Benet's Allyson Staats had the better end of the pitchers' duel through five innings, allowing just an unearned run in the third.
Naperville Central leadoff hitter Kelsey Gonzalez started the sixth with a flyball that was dropped in the right-center field gap to put Gonzalez at third. Gonzalez scored the tying run when Jori Gonzalez's grounder to short was booted.
Meghan Griffin followed with a double to center, and Megan Silke walked to load the bases. Up came freshman Katie Walker, who stroked a single to center to score Jori Gonzalez and make it 3-2. Fellow freshman Juliet Tassi followed with a bloop hit to bring in Naperville Central's fourth run.
"Walker's second game-winning hit of the week," said Nussbaum, pointing out that third freshman Laura Dierking homered in Naperville Central's first win. "It was a good win for us.
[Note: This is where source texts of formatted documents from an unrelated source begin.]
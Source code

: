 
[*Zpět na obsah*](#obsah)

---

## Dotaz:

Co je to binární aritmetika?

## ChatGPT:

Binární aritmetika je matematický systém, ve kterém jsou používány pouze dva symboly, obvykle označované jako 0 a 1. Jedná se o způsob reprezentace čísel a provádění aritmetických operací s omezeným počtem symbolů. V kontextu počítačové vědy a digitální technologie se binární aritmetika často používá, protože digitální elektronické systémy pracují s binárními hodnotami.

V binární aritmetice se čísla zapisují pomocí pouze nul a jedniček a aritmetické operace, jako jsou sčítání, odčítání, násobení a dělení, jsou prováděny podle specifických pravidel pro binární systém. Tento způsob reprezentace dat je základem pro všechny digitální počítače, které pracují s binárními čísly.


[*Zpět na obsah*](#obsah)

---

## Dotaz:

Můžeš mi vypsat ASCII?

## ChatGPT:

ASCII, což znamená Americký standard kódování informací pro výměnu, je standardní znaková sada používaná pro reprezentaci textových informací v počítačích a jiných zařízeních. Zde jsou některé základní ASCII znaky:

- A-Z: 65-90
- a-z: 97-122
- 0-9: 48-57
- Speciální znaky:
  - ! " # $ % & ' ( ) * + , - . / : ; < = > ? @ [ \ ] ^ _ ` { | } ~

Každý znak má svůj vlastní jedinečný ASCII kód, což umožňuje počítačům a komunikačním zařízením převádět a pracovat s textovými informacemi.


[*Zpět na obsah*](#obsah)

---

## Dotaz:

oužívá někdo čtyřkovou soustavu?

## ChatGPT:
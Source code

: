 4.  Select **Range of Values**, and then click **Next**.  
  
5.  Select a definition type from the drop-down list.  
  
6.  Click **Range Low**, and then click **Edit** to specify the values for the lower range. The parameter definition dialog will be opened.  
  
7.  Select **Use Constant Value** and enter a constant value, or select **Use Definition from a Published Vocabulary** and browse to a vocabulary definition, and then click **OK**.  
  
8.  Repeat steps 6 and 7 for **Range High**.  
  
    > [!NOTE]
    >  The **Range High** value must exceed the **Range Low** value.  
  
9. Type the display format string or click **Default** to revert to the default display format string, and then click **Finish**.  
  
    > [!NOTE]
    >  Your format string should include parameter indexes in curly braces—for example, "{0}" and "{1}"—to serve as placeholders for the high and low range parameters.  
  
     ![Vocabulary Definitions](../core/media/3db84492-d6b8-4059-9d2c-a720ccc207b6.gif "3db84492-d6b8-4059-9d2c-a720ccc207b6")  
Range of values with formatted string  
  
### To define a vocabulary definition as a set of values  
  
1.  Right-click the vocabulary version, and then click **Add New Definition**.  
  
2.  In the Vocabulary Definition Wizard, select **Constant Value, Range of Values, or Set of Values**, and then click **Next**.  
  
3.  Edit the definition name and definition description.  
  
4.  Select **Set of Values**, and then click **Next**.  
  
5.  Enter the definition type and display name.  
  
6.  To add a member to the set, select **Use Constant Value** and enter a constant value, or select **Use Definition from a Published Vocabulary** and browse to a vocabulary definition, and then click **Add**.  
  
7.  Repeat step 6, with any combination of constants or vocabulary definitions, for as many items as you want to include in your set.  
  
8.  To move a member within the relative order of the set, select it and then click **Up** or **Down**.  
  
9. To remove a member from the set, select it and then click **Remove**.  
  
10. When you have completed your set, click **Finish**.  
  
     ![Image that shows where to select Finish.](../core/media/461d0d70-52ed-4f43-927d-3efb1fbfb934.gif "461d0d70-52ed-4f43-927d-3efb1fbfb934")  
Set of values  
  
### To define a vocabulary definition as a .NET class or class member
We kept it close and got big hits when we needed them."
Staats (4-3), who struck out six and allowed just 5 hits, deserved a better fate.
"I thought she pitched fantastic," Benet coach Jerry Schilf said. "We had some balls in the outfield drop earlier in the game and a couple to right field we should have caught, and we made some mistakes in the infield. Allyson did everything she could to put us in position to win."
More disconcerting to Schilf than his team's 4 errors was missed opportunities early. Mikayla Panko doubled in Kendall Duffy in the first and the Redwings (4-4) made it 2-0 in the third as Duffy singled, went to third on 2 passed balls and scored on an error.
But Wunderlich worked out of the two-on, one-out jam, leaving the bases loaded.
"We needed to tack those runs on," Schilf said. "If we tack on to that lead those mistakes in the sixth don't hurt us. To Alyssa's credit, when we hit her hard she got better."